The Headline Numbers
  • Immigrants generated a cumulative fiscal surplus of $14.5 trillion (in inflation-adjusted 2024 dollars). This breaks down to $10.6 trillion in direct net gains (taxes paid minus benefits received) plus $3.9 trillion saved on interest payments because the government borrowed less.
  • Every single year from 1994 to 2023, immigrants paid more in taxes than they consumed in government benefits—and the positive gap grew over time, hitting a record high in 2023 (around $878 billion that year alone). 
  • Without immigrants, U.S. public debt (all levels of government) would stand at roughly 205% of GDP—nearly double the actual 2023 level. That threshold is often cited as a point where debt could spiral into a full-blown crisis.
  • Immigrants cut overall U.S. budget deficits by about one-third (33%) in real terms over the period.

Who Contributed—and How Much?

The positive impact held across groups, challenging many common assumptions:

  • College-educated immigrants drove the largest share: roughly $11.7 trillion in debt reduction.
  • Non-college-educated / low-skilled immigrants (including high-school dropouts) still delivered a net positive: $2.8 trillion in reduced debt. No educational category was a net negative.
  • Noncitizens (including undocumented immigrants) accounted for $6.3 trillion of the total savings. Undocumented immigrants alone reduced deficits by at least $1.7 trillion.
  • Even when including the second generation (mostly U.S.-born children of immigrants, who are still young and not yet full taxpayers), the fiscal effect remained positive every year.
Why Do Immigrants End Up Being Net Contributors?

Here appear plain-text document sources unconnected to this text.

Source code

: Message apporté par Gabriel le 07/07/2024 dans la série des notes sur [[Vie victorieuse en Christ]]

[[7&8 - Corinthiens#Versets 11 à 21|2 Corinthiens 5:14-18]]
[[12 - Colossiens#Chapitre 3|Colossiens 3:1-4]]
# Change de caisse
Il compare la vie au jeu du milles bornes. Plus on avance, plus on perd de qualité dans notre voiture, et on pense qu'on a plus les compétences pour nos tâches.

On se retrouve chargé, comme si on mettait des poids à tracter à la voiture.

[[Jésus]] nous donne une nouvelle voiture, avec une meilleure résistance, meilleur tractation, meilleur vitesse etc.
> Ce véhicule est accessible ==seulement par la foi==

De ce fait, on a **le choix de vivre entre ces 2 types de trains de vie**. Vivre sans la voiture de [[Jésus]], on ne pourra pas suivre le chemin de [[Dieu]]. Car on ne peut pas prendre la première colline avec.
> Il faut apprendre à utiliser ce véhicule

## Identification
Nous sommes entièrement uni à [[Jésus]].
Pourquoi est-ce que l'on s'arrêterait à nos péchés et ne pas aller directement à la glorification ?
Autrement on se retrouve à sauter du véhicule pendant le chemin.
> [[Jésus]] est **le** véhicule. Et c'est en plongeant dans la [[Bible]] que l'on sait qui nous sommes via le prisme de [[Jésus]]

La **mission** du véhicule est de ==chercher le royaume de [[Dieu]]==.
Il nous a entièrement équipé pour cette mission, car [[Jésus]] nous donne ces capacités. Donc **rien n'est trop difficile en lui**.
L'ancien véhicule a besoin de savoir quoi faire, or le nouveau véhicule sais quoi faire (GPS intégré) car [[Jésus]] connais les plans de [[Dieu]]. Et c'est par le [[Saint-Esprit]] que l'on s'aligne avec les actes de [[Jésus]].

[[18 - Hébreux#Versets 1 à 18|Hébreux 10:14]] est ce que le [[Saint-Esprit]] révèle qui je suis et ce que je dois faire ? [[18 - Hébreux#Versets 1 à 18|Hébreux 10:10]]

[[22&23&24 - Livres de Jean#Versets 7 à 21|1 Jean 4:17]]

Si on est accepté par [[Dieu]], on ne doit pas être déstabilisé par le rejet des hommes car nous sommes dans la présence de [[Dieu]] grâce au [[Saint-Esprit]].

Several structural factors make the difference:

  • Immigrants arrive at working age (average around 25), so they enter the workforce quickly, have high employment rates, and pay substantial taxes—often more per person than their population share would suggest.
  • They use fewer costly benefits:
    • Lower access to old-age entitlements like Social Security and Medicare (due to arrival timing, status restrictions, or fewer government pensions).
    • About half the per-person education spending (they enroll fewer K-12 years on average).
    • Average or below-average use of needs-based programs (welfare, Medicaid, food assistance, etc.), despite higher poverty rates in some cases—largely because undocumented status blocks eligibility.
  • Pure public goods (like military spending) don't rise much with extra people, so adding productive workers improves the overall balance.
This isn't just theory—the study uses conservative assumptions and focuses strictly on direct fiscal flows (not broader economic growth from immigration, which would make the numbers even more positive).

Bottom Line for Policy

The data flips the script on decades of claims that immigrants "drain" resources or drive deficits. Instead, they've subsidized the U.S. government, helping keep debt manageable and averting worse fiscal trouble. As Bier and team put it: "Immigrants are subsidizing the U.S. government."

If you're worried about long-term budget sustainability, the evidence suggests restricting immigration isn't the answer—cutting spending (especially on high-cost entitlement programs) while maintaining or expanding productive immigration flows could be far more effective.

No word about taxing the super-rich from the Cato Institute, of course. The Tax Policy Center (TPC), another think tank based in Washington, has estimated that a proposed wealth tax could raise $6.8 trillion in additional net revenue over the next decade, an average of $680 billion annually. 

This 30-year historical look provides one of the clearest, data-driven pictures yet: immigration, as it has actually occurred, has been a powerful fiscal stabilizer for America.